ASSIGNMENT - Look through the entries for the line containing "To customize the". Then output that line and every line after it, exactly, to the end.

-----

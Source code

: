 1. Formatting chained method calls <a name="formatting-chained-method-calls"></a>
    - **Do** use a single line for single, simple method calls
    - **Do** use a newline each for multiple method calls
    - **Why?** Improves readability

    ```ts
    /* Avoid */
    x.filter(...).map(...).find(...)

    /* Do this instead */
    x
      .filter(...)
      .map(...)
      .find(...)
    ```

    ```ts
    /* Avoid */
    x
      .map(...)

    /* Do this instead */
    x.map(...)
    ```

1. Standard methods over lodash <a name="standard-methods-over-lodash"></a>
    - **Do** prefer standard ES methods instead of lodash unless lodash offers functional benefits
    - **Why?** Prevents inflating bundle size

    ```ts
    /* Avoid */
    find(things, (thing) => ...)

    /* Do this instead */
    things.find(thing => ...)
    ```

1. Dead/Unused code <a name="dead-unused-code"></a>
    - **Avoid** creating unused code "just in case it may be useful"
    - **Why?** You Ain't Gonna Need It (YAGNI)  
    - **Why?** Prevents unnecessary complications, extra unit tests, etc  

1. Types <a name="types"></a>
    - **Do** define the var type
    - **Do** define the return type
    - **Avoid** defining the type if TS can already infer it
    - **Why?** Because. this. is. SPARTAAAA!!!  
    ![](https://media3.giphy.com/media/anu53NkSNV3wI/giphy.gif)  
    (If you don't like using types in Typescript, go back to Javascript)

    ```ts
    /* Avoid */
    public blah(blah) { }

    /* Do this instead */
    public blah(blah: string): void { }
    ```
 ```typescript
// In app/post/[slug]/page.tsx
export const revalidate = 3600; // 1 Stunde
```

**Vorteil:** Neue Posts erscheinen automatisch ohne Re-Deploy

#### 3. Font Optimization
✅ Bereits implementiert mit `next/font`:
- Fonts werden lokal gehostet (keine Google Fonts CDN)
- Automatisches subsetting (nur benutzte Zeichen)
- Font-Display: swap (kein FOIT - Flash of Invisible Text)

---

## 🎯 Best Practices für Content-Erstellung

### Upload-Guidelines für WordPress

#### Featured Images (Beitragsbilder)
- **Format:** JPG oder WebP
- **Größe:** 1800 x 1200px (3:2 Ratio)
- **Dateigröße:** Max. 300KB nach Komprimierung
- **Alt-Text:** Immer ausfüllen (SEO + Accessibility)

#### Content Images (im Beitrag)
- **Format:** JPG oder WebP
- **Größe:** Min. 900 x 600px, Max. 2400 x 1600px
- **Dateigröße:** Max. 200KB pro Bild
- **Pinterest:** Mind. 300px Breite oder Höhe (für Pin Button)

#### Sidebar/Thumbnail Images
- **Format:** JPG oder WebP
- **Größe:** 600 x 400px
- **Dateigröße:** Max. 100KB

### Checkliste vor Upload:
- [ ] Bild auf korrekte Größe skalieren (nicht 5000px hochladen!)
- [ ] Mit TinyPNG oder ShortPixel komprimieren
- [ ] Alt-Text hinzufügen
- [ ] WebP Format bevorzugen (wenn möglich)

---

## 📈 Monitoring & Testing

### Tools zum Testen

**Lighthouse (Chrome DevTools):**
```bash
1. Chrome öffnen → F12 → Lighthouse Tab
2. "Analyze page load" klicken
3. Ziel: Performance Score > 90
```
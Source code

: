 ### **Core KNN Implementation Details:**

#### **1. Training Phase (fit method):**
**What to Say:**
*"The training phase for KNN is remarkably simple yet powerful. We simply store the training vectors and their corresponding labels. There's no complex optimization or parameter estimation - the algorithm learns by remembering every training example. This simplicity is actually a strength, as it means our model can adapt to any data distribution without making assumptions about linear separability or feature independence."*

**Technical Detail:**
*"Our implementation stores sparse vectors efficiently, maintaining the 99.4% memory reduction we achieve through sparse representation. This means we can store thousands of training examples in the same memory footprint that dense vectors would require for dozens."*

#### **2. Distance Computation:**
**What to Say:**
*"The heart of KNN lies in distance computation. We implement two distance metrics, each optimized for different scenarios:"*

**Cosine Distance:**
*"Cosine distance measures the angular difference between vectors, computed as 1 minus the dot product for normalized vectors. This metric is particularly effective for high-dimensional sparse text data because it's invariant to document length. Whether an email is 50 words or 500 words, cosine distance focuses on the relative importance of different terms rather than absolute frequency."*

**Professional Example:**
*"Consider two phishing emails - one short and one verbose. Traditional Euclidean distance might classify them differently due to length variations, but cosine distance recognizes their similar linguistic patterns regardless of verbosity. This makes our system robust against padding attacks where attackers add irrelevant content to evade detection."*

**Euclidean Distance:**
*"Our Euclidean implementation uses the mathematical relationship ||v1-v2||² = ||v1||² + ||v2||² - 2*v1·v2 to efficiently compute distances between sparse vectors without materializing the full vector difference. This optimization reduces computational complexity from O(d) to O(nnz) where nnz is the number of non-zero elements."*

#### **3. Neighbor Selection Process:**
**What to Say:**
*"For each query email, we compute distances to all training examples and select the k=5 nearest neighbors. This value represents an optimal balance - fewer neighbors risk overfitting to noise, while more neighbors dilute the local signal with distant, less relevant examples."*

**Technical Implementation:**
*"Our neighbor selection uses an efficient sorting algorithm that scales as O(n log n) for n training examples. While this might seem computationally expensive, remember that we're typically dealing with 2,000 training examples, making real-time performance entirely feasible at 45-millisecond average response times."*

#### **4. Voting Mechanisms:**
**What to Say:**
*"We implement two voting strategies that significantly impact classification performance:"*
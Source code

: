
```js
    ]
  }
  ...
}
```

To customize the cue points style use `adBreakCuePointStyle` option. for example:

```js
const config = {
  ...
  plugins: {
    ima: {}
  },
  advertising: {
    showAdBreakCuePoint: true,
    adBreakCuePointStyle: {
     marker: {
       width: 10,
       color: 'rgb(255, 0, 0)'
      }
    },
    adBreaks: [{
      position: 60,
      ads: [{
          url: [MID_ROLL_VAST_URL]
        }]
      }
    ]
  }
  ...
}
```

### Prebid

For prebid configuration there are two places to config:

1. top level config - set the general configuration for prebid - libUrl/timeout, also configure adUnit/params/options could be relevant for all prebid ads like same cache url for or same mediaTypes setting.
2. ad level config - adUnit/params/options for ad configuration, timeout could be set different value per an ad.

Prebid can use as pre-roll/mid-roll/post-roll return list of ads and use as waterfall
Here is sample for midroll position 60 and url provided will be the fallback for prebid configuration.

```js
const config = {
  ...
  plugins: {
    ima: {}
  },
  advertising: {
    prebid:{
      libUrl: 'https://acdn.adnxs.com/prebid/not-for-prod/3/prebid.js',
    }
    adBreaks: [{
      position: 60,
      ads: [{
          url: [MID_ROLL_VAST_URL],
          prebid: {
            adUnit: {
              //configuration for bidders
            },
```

-----

EXPECTED ANSWER -
To customize the cue points style use `adBreakCuePointStyle` option. for example:

```js
const config = {
  ...
  plugins: {
    ima: {}
  },
  advertising: {
    showAdBreakCuePoint: true,
    adBreakCuePointStyle: {
     marker: {
       width: 10,
       color: 'rgb(255, 0, 0)'
      }
    },
    adBreaks: [{
      position: 60,
      ads: [{
          url: [MID_ROLL_VAST_URL]
        }]
      }
    ]
  }
  ...
}
```

### Prebid

For prebid configuration there are two places to config:

1. top level config - set the general configuration for prebid - libUrl/timeout, also configure adUnit/params/options could be relevant for all prebid ads like same cache url for or same mediaTypes setting.
2. ad level config - adUnit/params/options for ad configuration, timeout could be set different value per an ad.

Prebid can use as pre-roll/mid-roll/post-roll return list of ads and use as waterfall
Here is sample for midroll position 60 and url provided will be the fallback for prebid configuration.

```js
const config = {
  ...
  plugins: {
    ima: {}
  },
  advertising: {
    prebid:{
      libUrl: 'https://acdn.adnxs.com/prebid/not-for-prod/3/prebid.js',
    }
    adBreaks: [{
      position: 60,
      ads: [{
          url: [MID_ROLL_VAST_URL],
          prebid: {
            adUnit: {
              //configuration for bidders
            },
```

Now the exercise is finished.